═════ SUPPLIED RECORDS ═════
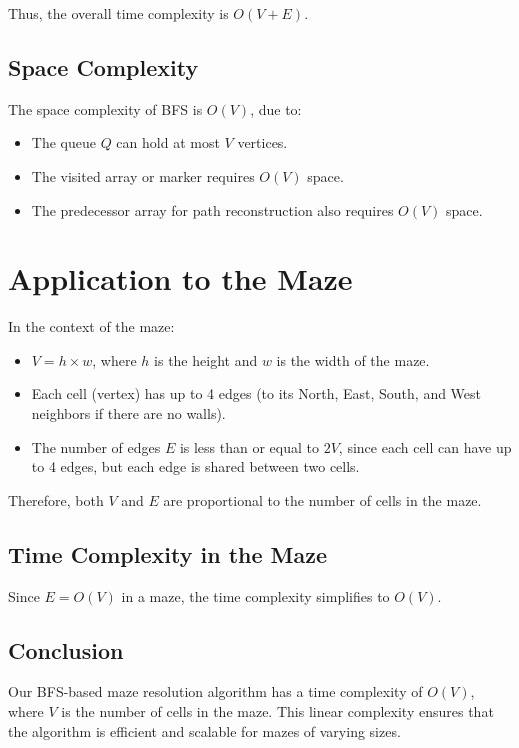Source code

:\documentclass{article}
\begin{document}
Thus, the overall time complexity is \(O(V + E)\).

\subsection*{Space Complexity}

The space complexity of BFS is \(O(V)\), due to:

\begin{itemize}
    \item The queue \(Q\) can hold at most \(V\) vertices.
    \item The visited array or marker requires \(O(V)\) space.
    \item The predecessor array for path reconstruction also requires \(O(V)\) space.
\end{itemize}

\section*{Application to the Maze}

In the context of the maze:

\begin{itemize}
    \item \(V = h \times w\), where \(h\) is the height and \(w\) is the width of the maze.
    \item Each cell (vertex) has up to 4 edges (to its North, East, South, and West neighbors if there are no walls).
    \item The number of edges \(E\) is less than or equal to \(2V\), since each cell can have up to 4 edges, but each edge is shared between two cells.
\end{itemize}

Therefore, both \(V\) and \(E\) are proportional to the number of cells in the maze.

\subsection*{Time Complexity in the Maze}

Since \(E = O(V)\) in a maze, the time complexity simplifies to \(O(V)\).

\subsection*{Conclusion}

Our BFS-based maze resolution algorithm has a time complexity of \(O(V)\), where \(V\) is the number of cells in the maze. This linear complexity ensures that the algorithm is efficient and scalable for mazes of varying sizes.
\end{document}
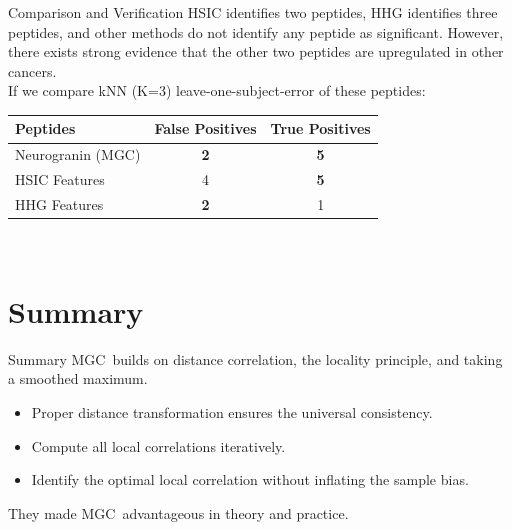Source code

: \documentclass[mathserif,t]{beamer}
\newcommand{\Mgc}{MGC}
\begin{document}
\begin{frame}{Comparison and Verification}
\pause
HSIC identifies two peptides, HHG identifies three peptides, and other methods do not identify any peptide as significant. However, there exists strong evidence that the other two peptides are upregulated in other cancers.\\

\pause
\medskip
If we compare kNN (K=3) leave-one-subject-error of these peptides: 
\medskip
\begin{tabular}{|l||c|c|}
\hline
Peptides & False Positives & True Positives   \\
\hline
 \textcolor{UniOrange}{Neurogranin (MGC)}  & \textbf{2}  & \textbf{5} \\
\hline
HSIC Features & 4  & \textbf{5}  \\
\hline
HHG Features & \textbf{2}  & 1  \\
\hline
\end{tabular}\\
\pause
\medskip
\end{frame}

\section{Summary}
\begin{frame}{Summary}
\pause
\Mgc~builds on distance correlation, the locality principle, and taking a smoothed maximum.

\pause
\medskip
\begin{itemize}[<+->]
\item Proper distance transformation ensures the universal consistency.
\item Compute all local correlations iteratively.
\item Identify the optimal local correlation without inflating the sample bias.
\end{itemize}
\pause
\medskip
They made \Mgc~advantageous in theory and practice.\\
\end{frame}
\end{document}
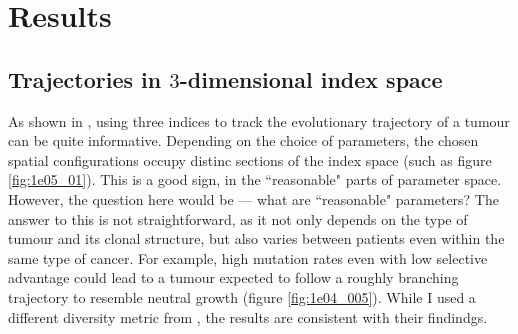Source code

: \section{Results}

\subsection{Trajectories in $3$-dimensional index space}

As shown in \cite{noble_spatial_2022}, using three indices to track the
evolutionary trajectory of a tumour can be quite informative. Depending on the
choice of parameters, the chosen spatial configurations occupy distinc sections
of the index space (such as figure \ref{fig:1e05_01}). This is a good sign, in
the ``reasonable" parts of parameter space. However, the question here would be
--- what are ``reasonable" parameters? The answer to this is not
straightforward, as it not only depends on the type of tumour and its clonal
structure, but also varies between patients even within the same type of
cancer. For example, high mutation rates even with low selective advantage
could lead to a tumour expected to follow a roughly branching trajectory to
resemble neutral growth (figure \ref{fig:1e04_005}). While I used a different
diversity metric from \cite{noble_spatial_2022}, the results are consistent with
their findindgs.

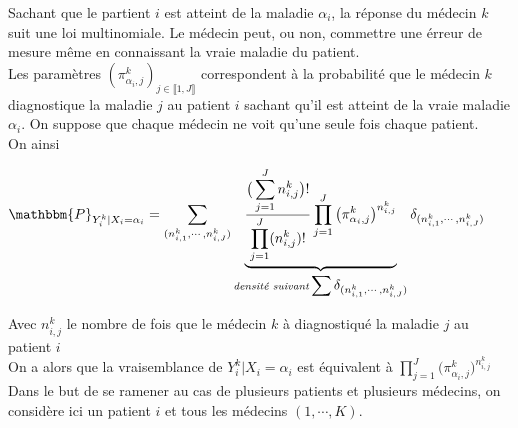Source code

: \documentclass[frenchb]{report}
\newcommand{\1}{\mathbbm{1}}
\newcommand{\prob}{\mathbbm{P}}
\theoremstyle{definition}\newtheorem{defn}{Définition}
\theoremstyle{definition}\newtheorem{exm}{Exemple}
\theoremstyle{definition}\newtheorem{nota}{Notation}
\theoremstyle{definition}\newtheorem{rem}{Remarque}
\begin{document}
Sachant que le partient $i$ est atteint de la maladie $\alpha_i$, la réponse du médecin $k$ suit une loi multinomiale. Le médecin peut, ou non, commettre une érreur de mesure même en connaissant la vraie maladie du patient. \\

Les paramètres $(\pi^k_{\alpha_i,j})_{j \in \llbracket 1,J \rrbracket}$ correspondent à la probabilité que le médecin $k$ diagnostique la maladie $j$ au patient $i$ sachant qu'il est atteint de la vraie maladie $\alpha_i$. On suppose que chaque médecin ne voit qu'une seule fois chaque patient.\\

On ainsi
\begin{center}
$\prob_{Y^k_i|X_i = \alpha_i} = \displaystyle \sum_{(n^k_{i,1}, \cdots, n^k_{i,J})} \underbrace{\frac{\big(\displaystyle \sum_{j=1}^J n^k_{i,j}\big)!}{\displaystyle \prod_{j=1}^J (n^k_{i,j})!}\displaystyle \prod_{j=1}^J \big(\pi^k_{\alpha_i,j}\big)^{n^k_{i,j}}}_{\textit{densité suivant} \displaystyle \sum \delta_{(n^k_{i,1}, \cdots, n^k_{i,J})}} \delta_{(n^k_{i,1}, \cdots, n^k_{i,J})}$
\end{center}

Avec $n^k_{i,j}$ le nombre de fois que le médecin $k$ à diagnostiqué la maladie $j$ au patient $i$\\

On a alors que la vraisemblance de $Y^k_i | X_i = \alpha_i$ est équivalent à $\displaystyle \prod_{j=1}^J \big(\pi^k_{\alpha_i,j}\big)^{n^k_{i,j}}$\\


Dans le but de se ramener au cas de plusieurs patients et plusieurs médecins, on considère ici un patient $i$ et tous les médecins $(1, \cdots, K)$.
\end{document}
═════
Checking each line of the data, count the ones containing "begin", and give only that count.

10